• **Work required**
Copy each line below that contains "Average".

[Extracted information Boundary: Start]

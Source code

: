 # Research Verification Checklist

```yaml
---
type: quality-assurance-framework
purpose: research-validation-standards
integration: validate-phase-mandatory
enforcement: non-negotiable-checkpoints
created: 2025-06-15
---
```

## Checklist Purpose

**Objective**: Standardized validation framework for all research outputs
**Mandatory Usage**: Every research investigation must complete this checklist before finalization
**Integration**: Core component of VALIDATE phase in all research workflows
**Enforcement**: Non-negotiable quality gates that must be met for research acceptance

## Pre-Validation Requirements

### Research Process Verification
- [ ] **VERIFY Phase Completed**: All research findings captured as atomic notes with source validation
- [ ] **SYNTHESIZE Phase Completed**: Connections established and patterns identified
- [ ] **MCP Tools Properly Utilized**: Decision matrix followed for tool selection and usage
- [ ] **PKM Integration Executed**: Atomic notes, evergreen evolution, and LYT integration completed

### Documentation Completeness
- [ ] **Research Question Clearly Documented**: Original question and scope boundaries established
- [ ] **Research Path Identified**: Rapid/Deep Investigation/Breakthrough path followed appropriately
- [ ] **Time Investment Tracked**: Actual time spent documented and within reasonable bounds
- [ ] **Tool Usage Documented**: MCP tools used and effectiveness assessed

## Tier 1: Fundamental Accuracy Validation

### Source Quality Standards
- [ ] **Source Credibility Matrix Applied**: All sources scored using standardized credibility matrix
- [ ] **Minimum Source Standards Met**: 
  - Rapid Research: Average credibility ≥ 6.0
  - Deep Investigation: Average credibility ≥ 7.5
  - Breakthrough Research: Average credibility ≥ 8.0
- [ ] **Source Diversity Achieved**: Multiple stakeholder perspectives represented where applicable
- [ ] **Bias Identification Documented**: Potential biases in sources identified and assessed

[Extracted information Boundary: End]
[Extracted information Boundary: Start]

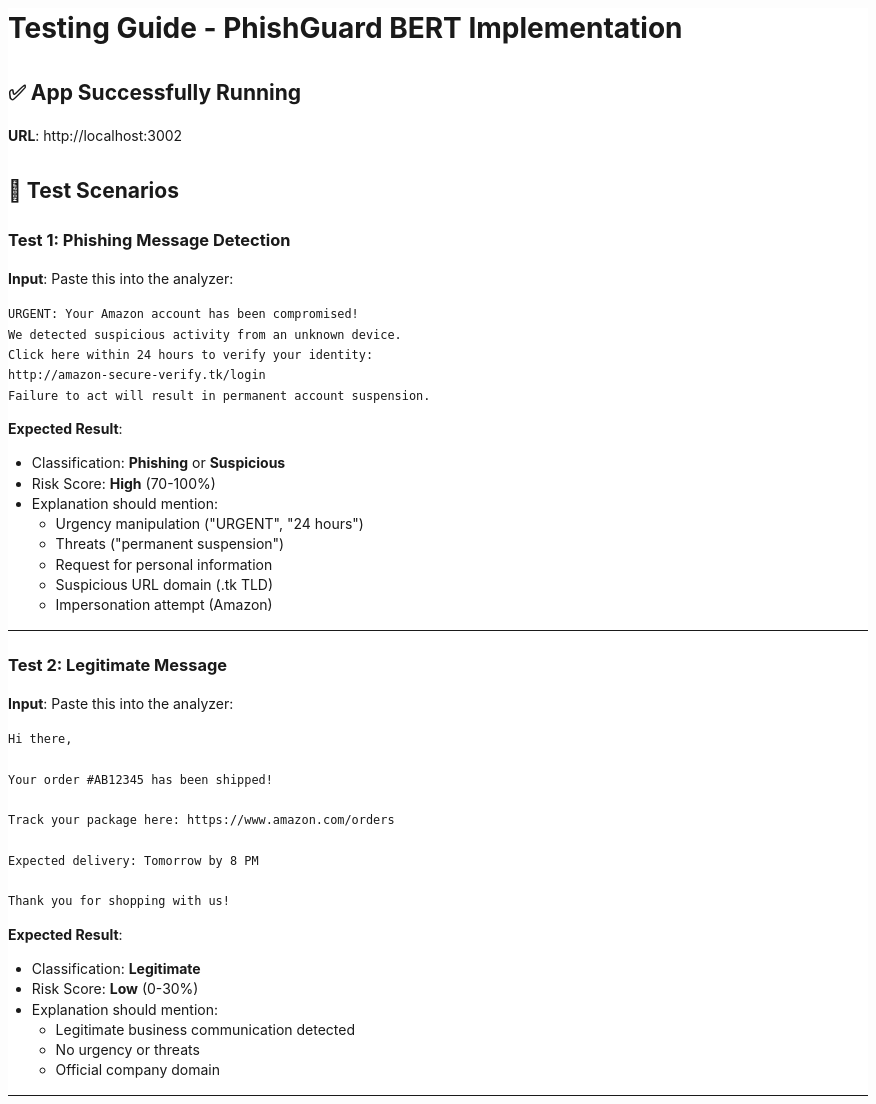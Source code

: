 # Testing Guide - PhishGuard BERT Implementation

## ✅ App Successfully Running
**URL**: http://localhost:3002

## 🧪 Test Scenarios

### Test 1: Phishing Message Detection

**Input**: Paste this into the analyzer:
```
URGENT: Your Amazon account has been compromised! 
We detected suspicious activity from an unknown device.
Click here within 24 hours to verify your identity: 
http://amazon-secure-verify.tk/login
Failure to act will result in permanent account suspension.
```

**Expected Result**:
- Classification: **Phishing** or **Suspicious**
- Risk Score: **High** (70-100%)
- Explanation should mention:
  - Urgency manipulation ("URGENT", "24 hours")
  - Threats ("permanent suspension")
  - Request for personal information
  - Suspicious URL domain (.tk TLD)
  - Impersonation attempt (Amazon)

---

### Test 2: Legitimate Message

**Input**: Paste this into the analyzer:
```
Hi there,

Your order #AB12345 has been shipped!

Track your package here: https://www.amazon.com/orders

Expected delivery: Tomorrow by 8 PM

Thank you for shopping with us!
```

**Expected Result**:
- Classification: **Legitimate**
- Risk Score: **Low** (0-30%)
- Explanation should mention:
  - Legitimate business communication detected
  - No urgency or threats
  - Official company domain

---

[Extracted information Boundary: End]

• **Reply to the exercise**
  - Rapid Research: Average credibility ≥ 6.0
  - Deep Investigation: Average credibility ≥ 7.5
  - Breakthrough Research: Average credibility ≥ 8.0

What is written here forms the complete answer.